### Task objective
Scan the records for "TeraView" and copy each line that contains it.

### Records supplied
'''

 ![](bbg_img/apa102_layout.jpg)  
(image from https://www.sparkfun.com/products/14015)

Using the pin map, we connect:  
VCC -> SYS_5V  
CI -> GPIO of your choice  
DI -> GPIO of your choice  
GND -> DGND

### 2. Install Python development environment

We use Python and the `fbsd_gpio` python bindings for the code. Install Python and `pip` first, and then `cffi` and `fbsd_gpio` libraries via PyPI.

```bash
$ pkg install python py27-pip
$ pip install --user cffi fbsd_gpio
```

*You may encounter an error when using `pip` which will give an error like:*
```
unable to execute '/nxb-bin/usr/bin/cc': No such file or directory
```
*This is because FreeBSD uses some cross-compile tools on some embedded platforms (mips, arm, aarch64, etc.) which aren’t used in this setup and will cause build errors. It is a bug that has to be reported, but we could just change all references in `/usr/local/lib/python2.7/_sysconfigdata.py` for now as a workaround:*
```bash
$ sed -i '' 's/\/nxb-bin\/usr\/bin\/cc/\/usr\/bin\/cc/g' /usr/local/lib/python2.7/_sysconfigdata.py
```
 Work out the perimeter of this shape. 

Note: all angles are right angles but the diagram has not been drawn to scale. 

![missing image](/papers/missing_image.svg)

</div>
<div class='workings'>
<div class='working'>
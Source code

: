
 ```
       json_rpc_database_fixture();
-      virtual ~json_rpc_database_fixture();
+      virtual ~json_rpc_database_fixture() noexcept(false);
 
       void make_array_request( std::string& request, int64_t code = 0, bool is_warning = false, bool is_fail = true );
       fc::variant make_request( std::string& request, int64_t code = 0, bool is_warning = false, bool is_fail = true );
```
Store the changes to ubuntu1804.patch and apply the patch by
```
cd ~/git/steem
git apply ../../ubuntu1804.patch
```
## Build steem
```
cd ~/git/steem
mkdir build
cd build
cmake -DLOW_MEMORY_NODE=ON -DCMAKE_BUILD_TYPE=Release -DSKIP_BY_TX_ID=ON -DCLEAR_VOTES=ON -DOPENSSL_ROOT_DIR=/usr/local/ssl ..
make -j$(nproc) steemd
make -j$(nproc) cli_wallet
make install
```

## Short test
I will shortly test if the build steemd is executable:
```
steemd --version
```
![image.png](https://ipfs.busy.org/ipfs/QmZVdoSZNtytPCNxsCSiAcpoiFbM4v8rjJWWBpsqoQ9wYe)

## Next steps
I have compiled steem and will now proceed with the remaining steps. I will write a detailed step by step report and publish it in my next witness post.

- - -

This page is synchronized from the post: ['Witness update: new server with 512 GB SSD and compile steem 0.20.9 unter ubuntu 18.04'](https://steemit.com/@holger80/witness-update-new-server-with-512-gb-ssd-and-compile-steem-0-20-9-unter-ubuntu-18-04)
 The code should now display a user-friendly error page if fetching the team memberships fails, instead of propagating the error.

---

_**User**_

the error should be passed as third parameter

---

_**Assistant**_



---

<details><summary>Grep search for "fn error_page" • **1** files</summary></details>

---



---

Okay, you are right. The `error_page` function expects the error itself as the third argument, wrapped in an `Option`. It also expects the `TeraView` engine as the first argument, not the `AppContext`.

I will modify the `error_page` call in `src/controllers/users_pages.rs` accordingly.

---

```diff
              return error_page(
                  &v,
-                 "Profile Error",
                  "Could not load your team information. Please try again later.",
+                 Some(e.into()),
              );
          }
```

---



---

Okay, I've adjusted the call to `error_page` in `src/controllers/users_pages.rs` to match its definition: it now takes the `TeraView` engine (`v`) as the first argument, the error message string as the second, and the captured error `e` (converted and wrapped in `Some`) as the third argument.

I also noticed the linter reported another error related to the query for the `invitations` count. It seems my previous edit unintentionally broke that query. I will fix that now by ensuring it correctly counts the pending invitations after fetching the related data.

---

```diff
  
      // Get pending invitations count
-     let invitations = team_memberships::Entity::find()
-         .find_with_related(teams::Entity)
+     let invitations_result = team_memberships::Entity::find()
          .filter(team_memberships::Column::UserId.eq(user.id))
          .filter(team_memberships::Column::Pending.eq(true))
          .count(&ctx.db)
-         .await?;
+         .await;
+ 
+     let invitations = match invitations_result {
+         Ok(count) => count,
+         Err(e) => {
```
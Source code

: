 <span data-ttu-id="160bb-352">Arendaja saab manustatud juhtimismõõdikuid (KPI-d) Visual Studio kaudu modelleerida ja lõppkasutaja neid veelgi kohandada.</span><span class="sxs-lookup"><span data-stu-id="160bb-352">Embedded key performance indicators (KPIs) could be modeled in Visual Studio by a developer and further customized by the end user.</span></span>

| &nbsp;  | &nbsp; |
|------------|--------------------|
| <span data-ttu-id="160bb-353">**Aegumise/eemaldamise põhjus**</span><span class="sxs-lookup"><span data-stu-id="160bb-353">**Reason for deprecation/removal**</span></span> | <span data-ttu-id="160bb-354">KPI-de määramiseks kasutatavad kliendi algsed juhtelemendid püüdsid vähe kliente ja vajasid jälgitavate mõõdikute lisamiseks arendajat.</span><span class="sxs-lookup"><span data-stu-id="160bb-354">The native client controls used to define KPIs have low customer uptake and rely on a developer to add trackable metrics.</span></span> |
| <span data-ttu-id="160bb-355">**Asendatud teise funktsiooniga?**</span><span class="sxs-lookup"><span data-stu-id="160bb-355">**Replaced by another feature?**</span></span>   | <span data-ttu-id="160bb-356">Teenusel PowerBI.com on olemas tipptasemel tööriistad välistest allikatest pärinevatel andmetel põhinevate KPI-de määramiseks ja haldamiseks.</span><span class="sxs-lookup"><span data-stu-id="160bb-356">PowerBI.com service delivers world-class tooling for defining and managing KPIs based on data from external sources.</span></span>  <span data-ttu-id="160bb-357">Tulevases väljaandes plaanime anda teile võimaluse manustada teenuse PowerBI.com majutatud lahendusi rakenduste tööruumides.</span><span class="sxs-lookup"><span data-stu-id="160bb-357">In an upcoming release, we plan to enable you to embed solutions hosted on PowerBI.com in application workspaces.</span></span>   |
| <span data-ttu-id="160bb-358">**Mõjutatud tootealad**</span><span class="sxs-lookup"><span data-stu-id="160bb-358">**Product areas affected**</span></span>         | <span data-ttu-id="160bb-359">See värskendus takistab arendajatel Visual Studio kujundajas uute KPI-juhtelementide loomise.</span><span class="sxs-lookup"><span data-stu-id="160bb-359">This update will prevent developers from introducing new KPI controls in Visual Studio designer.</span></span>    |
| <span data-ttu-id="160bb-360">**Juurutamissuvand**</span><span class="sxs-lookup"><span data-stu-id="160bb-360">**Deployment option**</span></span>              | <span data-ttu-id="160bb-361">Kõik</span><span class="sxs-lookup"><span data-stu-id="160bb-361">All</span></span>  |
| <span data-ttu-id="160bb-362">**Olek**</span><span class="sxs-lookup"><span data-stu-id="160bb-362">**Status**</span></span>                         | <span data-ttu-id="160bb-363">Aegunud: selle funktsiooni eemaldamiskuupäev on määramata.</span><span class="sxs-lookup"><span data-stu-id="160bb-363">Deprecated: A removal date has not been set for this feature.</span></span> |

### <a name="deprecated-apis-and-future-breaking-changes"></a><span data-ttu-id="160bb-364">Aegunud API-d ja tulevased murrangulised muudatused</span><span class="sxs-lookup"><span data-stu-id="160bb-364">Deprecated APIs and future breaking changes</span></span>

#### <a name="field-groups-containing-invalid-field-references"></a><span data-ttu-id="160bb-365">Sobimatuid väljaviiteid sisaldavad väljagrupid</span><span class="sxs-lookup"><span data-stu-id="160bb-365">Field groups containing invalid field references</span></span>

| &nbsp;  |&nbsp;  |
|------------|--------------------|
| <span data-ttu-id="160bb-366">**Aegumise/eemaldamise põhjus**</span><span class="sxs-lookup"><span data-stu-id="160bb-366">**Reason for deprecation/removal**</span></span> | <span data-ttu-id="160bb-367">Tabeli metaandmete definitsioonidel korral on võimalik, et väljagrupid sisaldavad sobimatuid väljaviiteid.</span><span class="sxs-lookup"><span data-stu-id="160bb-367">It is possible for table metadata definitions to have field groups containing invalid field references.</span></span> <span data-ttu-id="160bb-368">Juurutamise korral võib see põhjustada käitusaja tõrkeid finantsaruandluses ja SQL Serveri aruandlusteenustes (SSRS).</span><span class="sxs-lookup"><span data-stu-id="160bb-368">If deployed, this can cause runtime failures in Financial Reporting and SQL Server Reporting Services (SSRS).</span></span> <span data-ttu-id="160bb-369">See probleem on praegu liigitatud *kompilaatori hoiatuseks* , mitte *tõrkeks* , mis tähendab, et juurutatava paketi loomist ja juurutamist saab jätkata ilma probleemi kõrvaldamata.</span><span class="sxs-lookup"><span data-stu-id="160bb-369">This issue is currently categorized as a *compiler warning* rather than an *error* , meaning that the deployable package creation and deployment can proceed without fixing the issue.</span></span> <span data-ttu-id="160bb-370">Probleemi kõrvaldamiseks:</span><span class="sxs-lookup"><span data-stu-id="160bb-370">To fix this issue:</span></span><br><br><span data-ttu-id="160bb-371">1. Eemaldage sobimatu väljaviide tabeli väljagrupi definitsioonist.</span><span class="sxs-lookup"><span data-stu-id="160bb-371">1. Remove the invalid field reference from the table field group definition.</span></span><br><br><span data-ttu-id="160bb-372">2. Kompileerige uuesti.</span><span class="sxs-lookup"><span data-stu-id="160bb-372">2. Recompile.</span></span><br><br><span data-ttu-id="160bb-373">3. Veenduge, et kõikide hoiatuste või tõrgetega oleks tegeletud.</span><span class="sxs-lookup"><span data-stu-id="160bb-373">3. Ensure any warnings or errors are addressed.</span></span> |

'''

### Exercise solution
Okay, you are right. The `error_page` function expects the error itself as the third argument, wrapped in an `Option`. It also expects the `TeraView` engine as the first argument, not the `AppContext`.
Okay, I've adjusted the call to `error_page` in `src/controllers/users_pages.rs` to match its definition: it now takes the `TeraView` engine (`v`) as the first argument, the error message string as the second, and the captured error `e` (converted and wrapped in `Some`) as the third argument.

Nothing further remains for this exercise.